Look out for TIER in more markets soon, with CEO Lawrence Leuschner confirming they will be investing in further geographical expansion and technology.
With regards to consumer goods, sustainability was hitherto never number one. The desire for the newest things has led to the rise of throwaway culture, affecting everything from homeware to fashion. Eco-friendly companies in this field were, until recently, few and far between.

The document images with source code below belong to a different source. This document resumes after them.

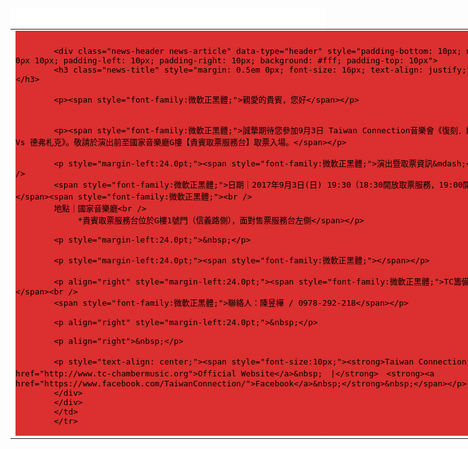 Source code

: 
<html>
<div align="center" class="news-background" data-type="background" style="background-color: #ffffff">
<div>&nbsp;</div>

<table border="0" cellpadding="0" cellspacing="0" style="width: 830px" width="830">
	<tbody>
		<tr>
			<td align="left" valign="top">
			<div class="news-base" data-type="base" style="padding-bottom: 1px; background-color: #DC2F2F; padding-left: 0px; padding-right: 0px; font-family: '微軟正黑體'; color: #000000; font-size: 15px; padding-top: 10px">
			<div class="news-extra1" data-type="extra1" style="padding: 0px 5px; color: rgb(255, 255, 255); font-size: 13px; text-align: justify; background-color: rgb(181, 197, 135);"><!-- top end here --><!-- content start here --></div>

			<div class="news-header news-article" data-type="header" style="padding-bottom: 10px; margin: 0px 0px 10px; padding-left: 10px; padding-right: 10px; background: #fff; padding-top: 10px">
			<h3 class="news-title" style="margin: 0.5em 0px; font-size: 16px; text-align: justify;">&nbsp;</h3>

			<p><span style="font-family:微軟正黑體;">親愛的貴賓，您好</span></p>


			<p><span style="font-family:微軟正黑體;">誠摯期待您參加9月3日 Taiwan Connection音樂會《復刻．經典──莫札特 Vs 德弗札克》。敬請於演出前至國家音樂廳G樓【貴賓取票服務台】取票入場。</span></p>

			<p style="margin-left:24.0pt;"><span style="font-family:微軟正黑體;">演出暨取票資訊&mdash;</span><br />
			<span style="font-family:微軟正黑體;">日期｜2017年9月3日(日) 19:30（18:30開放取票服務，19:00開放入場）</span><span style="font-family:微軟正黑體;"><br />
			地點｜國家音樂廳<br />
			　　　*貴賓取票服務台位於G樓1號門（信義路側），面對售票服務台左側</span></p>

			<p style="margin-left:24.0pt;">&nbsp;</p>

			<p style="margin-left:24.0pt;"><span style="font-family:微軟正黑體;"></span></p>

			<p align="right" style="margin-left:24.0pt;"><span style="font-family:微軟正黑體;">TC籌備團隊敬上</span><br />
			<span style="font-family:微軟正黑體;">聯絡人：陳昱樺 / 0978-292-218</span></p>

			<p align="right" style="margin-left:24.0pt;">&nbsp;</p>

			<p align="right">&nbsp;</p>

			<p style="text-align: center;"><span style="font-size:10px;"><strong>Taiwan Connection　．　<a href="http://www.tc-chambermusic.org">Official Website</a>&nbsp;　|</strong>　<strong><a href="https://www.facebook.com/TaiwanConnection/">Facebook</a>&nbsp;</strong>&nbsp;</span></p>
			</div>
			</div>
			</td>
			</tr>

Buy Me Once, founded in 2016 by former ad executive Tara Button, is an online shopping website that tackles this issue head-on. After receiving a Le Creuset cooking pot, Tara was impressed by its durability and design in comparison to other things she had bought, goods which broke quicker than expected. And she realised that it wasn’t complicated to be environmentally conscious whilst you shop. It’s about buying products that last.
Enter Buy Me Once, which makes products that meet high production standards as well as ethical ones, but also offers products with a so-called “timeless” look. Selling everything from homeware, to electrical goods and fashion, the UK-launched company has a big presence in the US, where it also produces all of its goods.
Tara is a tireless campaigner aside from her main business, recently campaigning for a law which would make it a requirement for manufacturers to list the lifespan on their products. And if you need any ideas for your day to day, she published A Life Less Throwaway in 2018, where Button discussed “mindful curation”. In her own words, it’s all about making your life beautiful, but mindfully so.